> **Problem**
The entries are to be returned exactly, with images left out.

[Collected data]
# # # #

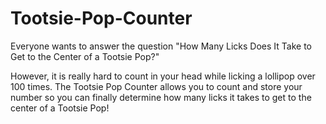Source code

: # Tootsie-Pop-Counter

Everyone wants to answer the question "How Many Licks Does It Take to Get to the Center of a Tootsie Pop?"

However, it is really hard to count in your head while licking a lollipop over 100 times.
The Tootsie Pop Counter allows you to count and store your number so you can finally determine how many licks it takes to get to the center of a Tootsie Pop!
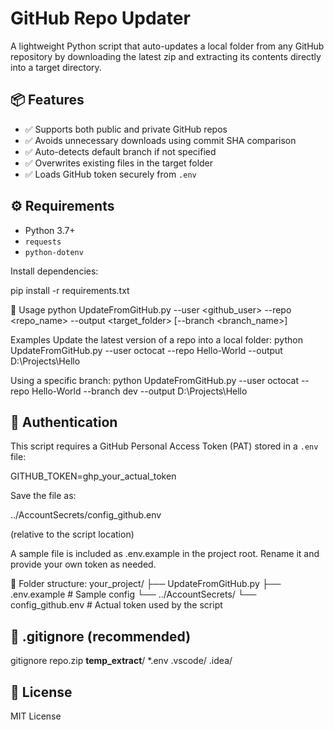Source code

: # GitHub Repo Updater

A lightweight Python script that auto-updates a local folder from any GitHub repository by downloading the latest zip and extracting its contents directly into a target directory.

## 📦 Features

- ✅ Supports both public and private GitHub repos
- ✅ Avoids unnecessary downloads using commit SHA comparison
- ✅ Auto-detects default branch if not specified
- ✅ Overwrites existing files in the target folder
- ✅ Loads GitHub token securely from `.env`

## ⚙️ Requirements

- Python 3.7+
- `requests`
- `python-dotenv`

Install dependencies:


pip install -r requirements.txt

🚀 Usage
python UpdateFromGitHub.py --user <github_user> --repo <repo_name> --output <target_folder> [--branch <branch_name>]

Examples
Update the latest version of a repo into a local folder:
python UpdateFromGitHub.py --user octocat --repo Hello-World --output D:\Projects\Hello

Using a specific branch:
python UpdateFromGitHub.py --user octocat --repo Hello-World --branch dev --output D:\Projects\Hello

## 🔐 Authentication

This script requires a GitHub Personal Access Token (PAT) stored in a `.env` file:


GITHUB_TOKEN=ghp_your_actual_token

Save the file as:

../AccountSecrets/config_github.env

(relative to the script location)

A sample file is included as .env.example in the project root.
Rename it and provide your own token as needed.

📁 Folder structure:
your_project/
├── UpdateFromGitHub.py
├── .env.example          # Sample config
└── ../AccountSecrets/
    └── config_github.env # Actual token used by the script

## 🧾 .gitignore (recommended)
gitignore
repo.zip
__temp_extract__/
*.env
.vscode/
.idea/

## 📄 License
MIT License

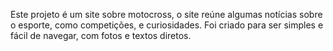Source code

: Este projeto é um site sobre motocross, o site reúne algumas notícias sobre o esporte, como competições, e curiosidades. Foi criado para ser simples e fácil de navegar, com fotos e textos diretos.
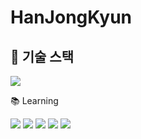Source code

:# HanJongKyun

## 🚀 기술 스택
<div align="left">  
  <img src="https://img.shields.io/badge/Java-007396?style=for-the-badge&logo=java&logoColor=white">  
</div>  

📚 Learning  

<div align="left">  
  <img src="https://img.shields.io/badge/HTML5-E34F26?style=for-the-badge&logo=html5&logoColor=white">  
  <img src="https://img.shields.io/badge/CSS-1572B6?style=for-the-badge&logo=css3&logoColor=white">  
  <img src="https://img.shields.io/badge/JavaScript-F7DF1E?style=for-the-badge&logo=javascript&logoColor=black">  
  <img src="https://img.shields.io/badge/React-61DAFB?style=for-the-badge&logo=react&logoColor=black">  
  <img src="https://img.shields.io/badge/Spring-6DB33F?style=for-the-badge&logo=spring&logoColor=white">  
</div>
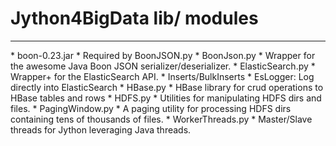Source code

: # Jython4BigData lib/ modules
<hr>
<p>
* boon-0.23.jar
    * Required by BoonJSON.py
* BoonJson.py
    * Wrapper for the awesome Java Boon JSON serializer/deserializer.
* ElasticSearch.py
    * Wrapper+ for the ElasticSearch API.
        * Inserts/BulkInserts
        * EsLogger: Log directly into ElasticSearch
* HBase.py
    * HBase library for crud operations to HBase tables and rows
* HDFS.py
    * Utilities for manipulating HDFS dirs and files.
* PagingWindow.py
    * A paging utility for processing HDFS dirs containing tens of thousands of files.
* WorkerThreads.py
    * Master/Slave threads for Jython leveraging Java threads.
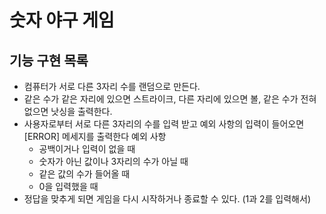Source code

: 
# 숫자 야구 게임

## 기능 구현 목록
- 컴퓨터가 서로 다른 3자리 수를 랜덤으로 만든다.
- 같은 수가 같은 자리에 있으면 스트라이크, 다른 자리에 있으면 볼, 같은 수가 전혀 없으면 낫싱을 출력한다.
- 사용자로부터 서로 다른 3자리의 수를 입력 받고 예외 사항의 입력이 들어오면 [ERROR] 메세지를 출력한다
  예외 사항
  - 공백이거나 입력이 없을 때
  - 숫자가 아닌 값이나 3자리의 수가 아닐 때
  - 같은 값의 수가 들어올 때
  - 0을 입력했을 때
- 정답을 맞추게 되면 게임을 다시 시작하거나 종료할 수 있다. (1과 2를 입력해서)
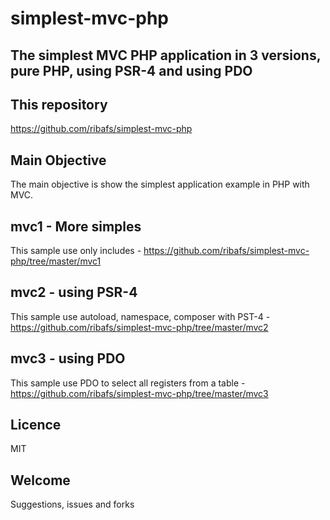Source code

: # simplest-mvc-php

## The simplest MVC PHP application in 3 versions, pure PHP, using PSR-4 and using PDO

## This repository

https://github.com/ribafs/simplest-mvc-php

## Main Objective

The main objective is show the simplest application example in PHP with MVC.

## mvc1 - More simples

This sample use only includes - https://github.com/ribafs/simplest-mvc-php/tree/master/mvc1

## mvc2 - using PSR-4

This sample use autoload, namespace, composer with PST-4 - https://github.com/ribafs/simplest-mvc-php/tree/master/mvc2

## mvc3 - using PDO

This sample use PDO to select all registers from a table - https://github.com/ribafs/simplest-mvc-php/tree/master/mvc3

## Licence

MIT

## Welcome
Suggestions, issues and forks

# # # #

> **Your response**
Source code

: # Tootsie-Pop-Counter

Everyone wants to answer the question "How Many Licks Does It Take to Get to the Center of a Tootsie Pop?"

However, it is really hard to count in your head while licking a lollipop over 100 times.
The Tootsie Pop Counter allows you to count and store your number so you can finally determine how many licks it takes to get to the center of a Tootsie Pop!
Source code

: # GitHub Repo Updater

A lightweight Python script that auto-updates a local folder from any GitHub repository by downloading the latest zip and extracting its contents directly into a target directory.

## 📦 Features

- ✅ Supports both public and private GitHub repos
- ✅ Avoids unnecessary downloads using commit SHA comparison
- ✅ Auto-detects default branch if not specified
- ✅ Overwrites existing files in the target folder
- ✅ Loads GitHub token securely from `.env`

## ⚙️ Requirements

- Python 3.7+
- `requests`
- `python-dotenv`

Install dependencies:


pip install -r requirements.txt

🚀 Usage
python UpdateFromGitHub.py --user <github_user> --repo <repo_name> --output <target_folder> [--branch <branch_name>]

Examples
Update the latest version of a repo into a local folder:
python UpdateFromGitHub.py --user octocat --repo Hello-World --output D:\Projects\Hello

Using a specific branch:
python UpdateFromGitHub.py --user octocat --repo Hello-World --branch dev --output D:\Projects\Hello

## 🔐 Authentication

This script requires a GitHub Personal Access Token (PAT) stored in a `.env` file:


GITHUB_TOKEN=ghp_your_actual_token

Save the file as:

../AccountSecrets/config_github.env

(relative to the script location)

A sample file is included as .env.example in the project root.
Rename it and provide your own token as needed.

📁 Folder structure:
your_project/
├── UpdateFromGitHub.py
├── .env.example          # Sample config
└── ../AccountSecrets/
    └── config_github.env # Actual token used by the script

## 🧾 .gitignore (recommended)
gitignore
repo.zip
__temp_extract__/
*.env
.vscode/
.idea/

## 📄 License
MIT License

Source code

: Este projeto é um site sobre motocross, o site reúne algumas notícias sobre o esporte, como competições, e curiosidades. Foi criado para ser simples e fácil de navegar, com fotos e textos diretos.
Source code

:# HanJongKyun

## 🚀 기술 스택
<div align="left">  
  <img src="https://img.shields.io/badge/Java-007396?style=for-the-badge&logo=java&logoColor=white">  
</div>  

📚 Learning  

<div align="left">  
  <img src="https://img.shields.io/badge/HTML5-E34F26?style=for-the-badge&logo=html5&logoColor=white">  
  <img src="https://img.shields.io/badge/CSS-1572B6?style=for-the-badge&logo=css3&logoColor=white">  
  <img src="https://img.shields.io/badge/JavaScript-F7DF1E?style=for-the-badge&logo=javascript&logoColor=black">  
  <img src="https://img.shields.io/badge/React-61DAFB?style=for-the-badge&logo=react&logoColor=black">  
  <img src="https://img.shields.io/badge/Spring-6DB33F?style=for-the-badge&logo=spring&logoColor=white">  
</div>
Source code

: # Jython4BigData lib/ modules
<hr>
<p>
* boon-0.23.jar
    * Required by BoonJSON.py
* BoonJson.py
    * Wrapper for the awesome Java Boon JSON serializer/deserializer.
* ElasticSearch.py
    * Wrapper+ for the ElasticSearch API.
        * Inserts/BulkInserts
        * EsLogger: Log directly into ElasticSearch
* HBase.py
    * HBase library for crud operations to HBase tables and rows
* HDFS.py
    * Utilities for manipulating HDFS dirs and files.
* PagingWindow.py
    * A paging utility for processing HDFS dirs containing tens of thousands of files.
* WorkerThreads.py
    * Master/Slave threads for Jython leveraging Java threads.
Source code

: 
# 숫자 야구 게임

## 기능 구현 목록
- 컴퓨터가 서로 다른 3자리 수를 랜덤으로 만든다.
- 같은 수가 같은 자리에 있으면 스트라이크, 다른 자리에 있으면 볼, 같은 수가 전혀 없으면 낫싱을 출력한다.
- 사용자로부터 서로 다른 3자리의 수를 입력 받고 예외 사항의 입력이 들어오면 [ERROR] 메세지를 출력한다
  예외 사항
  - 공백이거나 입력이 없을 때
  - 숫자가 아닌 값이나 3자리의 수가 아닐 때
  - 같은 값의 수가 들어올 때
  - 0을 입력했을 때
- 정답을 맞추게 되면 게임을 다시 시작하거나 종료할 수 있다. (1과 2를 입력해서)
Source code

: # simplest-mvc-php

## The simplest MVC PHP application in 3 versions, pure PHP, using PSR-4 and using PDO

## This repository

https://github.com/ribafs/simplest-mvc-php

## Main Objective

The main objective is show the simplest application example in PHP with MVC.

## mvc1 - More simples

This sample use only includes - https://github.com/ribafs/simplest-mvc-php/tree/master/mvc1

## mvc2 - using PSR-4

This sample use autoload, namespace, composer with PST-4 - https://github.com/ribafs/simplest-mvc-php/tree/master/mvc2

## mvc3 - using PDO

This sample use PDO to select all registers from a table - https://github.com/ribafs/simplest-mvc-php/tree/master/mvc3

## Licence

MIT

## Welcome
Suggestions, issues and forks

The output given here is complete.